Thakur Deshraj has mentioned in his book on History of Jats “Jat Itihas” (Hindi) (1934) that the country Assyria gets its name from Asiagh gotra Jats. The origin of word Asiagh is from Sanskrit word ‘Asi’ meaning sword. According to Kautilya the people who depended on ‘Asi’ (sword) for their living were known as Asiagh. The Asiaghs moved from Asirgarh in Malwa to Europe. Those who settled in Jangladesh were called Asiagh and those who moved to Scandinavia were known as Asi. Jats entered Scandinavia around 500 BCE and their leader was Odin. James Tod considers Odin to be derived from Buddha or Bodan. The Asi Jats founded Jutland as their homeland in Scandinavia. The religious book of Scandinavia ‘Edda’ mentions that the ancient inhabitants of Scandinavia were Jats or Jits who were Aryans known as Asi people and came to this land from Asirgarh. Asirgarh is a site of an ancient fort situated in Burhanpur district of Malwa region in Madhya Pradesh, India. Thakur Deshraj further quotes Scandinavian writer Mr Count Johnsturn who says that Scandinavians came from India. According to James Tod Scandinavia is derived from Sanskrit word ‘Skandhnabh’ which was the name of a Rishi.burdak 10:26, 3 January 2006 (UTC)

Peer Review invitation[edit]


There is a peer review started on Wikipedia:Peer review/Viking/archive1 and any interested party is invited to take part in reviewing the article. If you know the history of scandinavia, then please stop by and help the peer review of the artile Viking

Thank you for your time. --OrbitOne [Talk|Babel] 22:36, 27 March 2006 (UTC)

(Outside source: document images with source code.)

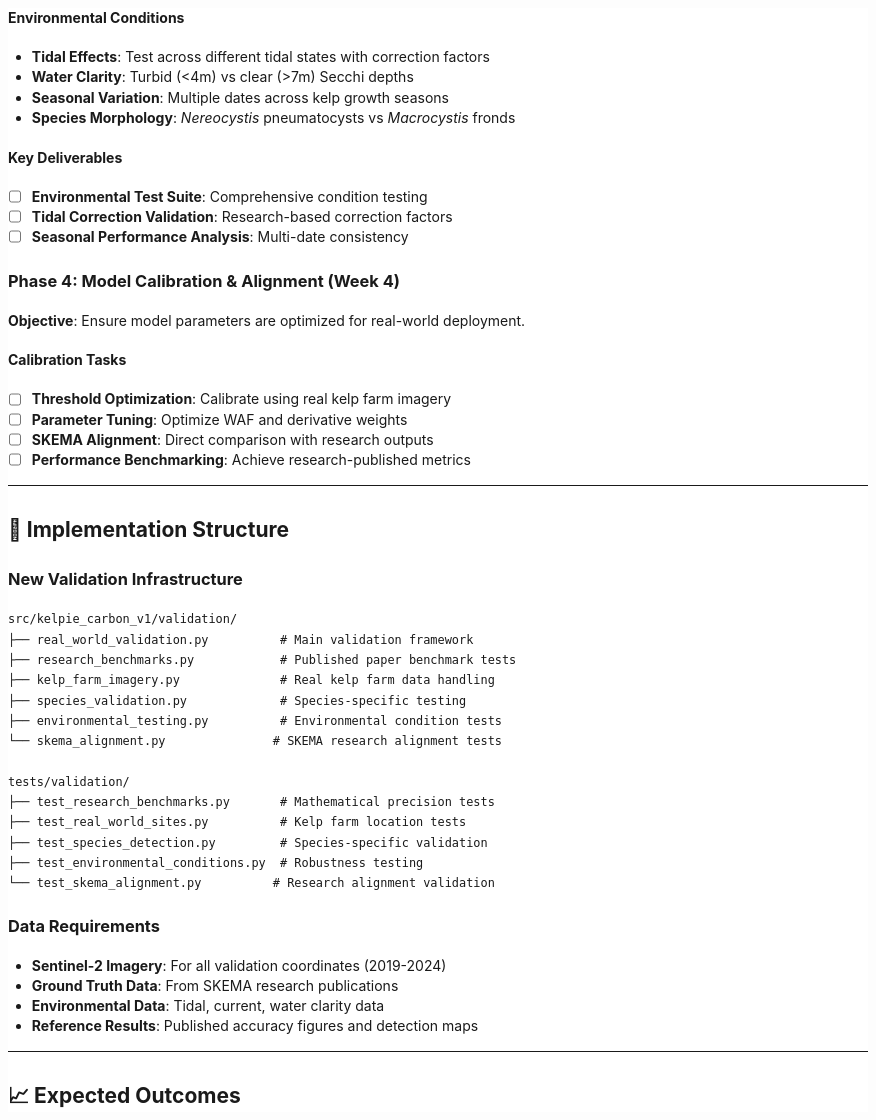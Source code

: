 #### **Environmental Conditions**
- **Tidal Effects**: Test across different tidal states with correction factors
- **Water Clarity**: Turbid (<4m) vs clear (>7m) Secchi depths
- **Seasonal Variation**: Multiple dates across kelp growth seasons
- **Species Morphology**: *Nereocystis* pneumatocysts vs *Macrocystis* fronds

#### **Key Deliverables**
- [ ] **Environmental Test Suite**: Comprehensive condition testing
- [ ] **Tidal Correction Validation**: Research-based correction factors
- [ ] **Seasonal Performance Analysis**: Multi-date consistency

### **Phase 4: Model Calibration & Alignment (Week 4)**
**Objective**: Ensure model parameters are optimized for real-world deployment.

#### **Calibration Tasks**
- [ ] **Threshold Optimization**: Calibrate using real kelp farm imagery
- [ ] **Parameter Tuning**: Optimize WAF and derivative weights
- [ ] **SKEMA Alignment**: Direct comparison with research outputs
- [ ] **Performance Benchmarking**: Achieve research-published metrics

---

## 🧩 **Implementation Structure**

### **New Validation Infrastructure**
```
src/kelpie_carbon_v1/validation/
├── real_world_validation.py          # Main validation framework
├── research_benchmarks.py            # Published paper benchmark tests  
├── kelp_farm_imagery.py              # Real kelp farm data handling
├── species_validation.py             # Species-specific testing
├── environmental_testing.py          # Environmental condition tests
└── skema_alignment.py               # SKEMA research alignment tests

tests/validation/
├── test_research_benchmarks.py       # Mathematical precision tests
├── test_real_world_sites.py          # Kelp farm location tests
├── test_species_detection.py         # Species-specific validation
├── test_environmental_conditions.py  # Robustness testing
└── test_skema_alignment.py          # Research alignment validation
```

### **Data Requirements**
- **Sentinel-2 Imagery**: For all validation coordinates (2019-2024)
- **Ground Truth Data**: From SKEMA research publications
- **Environmental Data**: Tidal, current, water clarity data
- **Reference Results**: Published accuracy figures and detection maps

---

## 📈 **Expected Outcomes**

You'll have to forgive me, I've never done this before. I came to this page looking for sources on the history of Scandanavia for my own personal reading, as Wikipedia has always been a good place forme to start with such things before. But I couldn't help but notice a lack of sources on this article. Anyone know of some that might be added in to verify the article, and for my reading pleasure? —Preceding unsigned comment added by (talk) 17:23, 14 May 2011 (UTC)

Sami people?[edit]

I find it strange that an article about the history of Scandinavia doesn't have at least one mention of the sami people -- (talk) 13:03, 16 October 2014 (UTC)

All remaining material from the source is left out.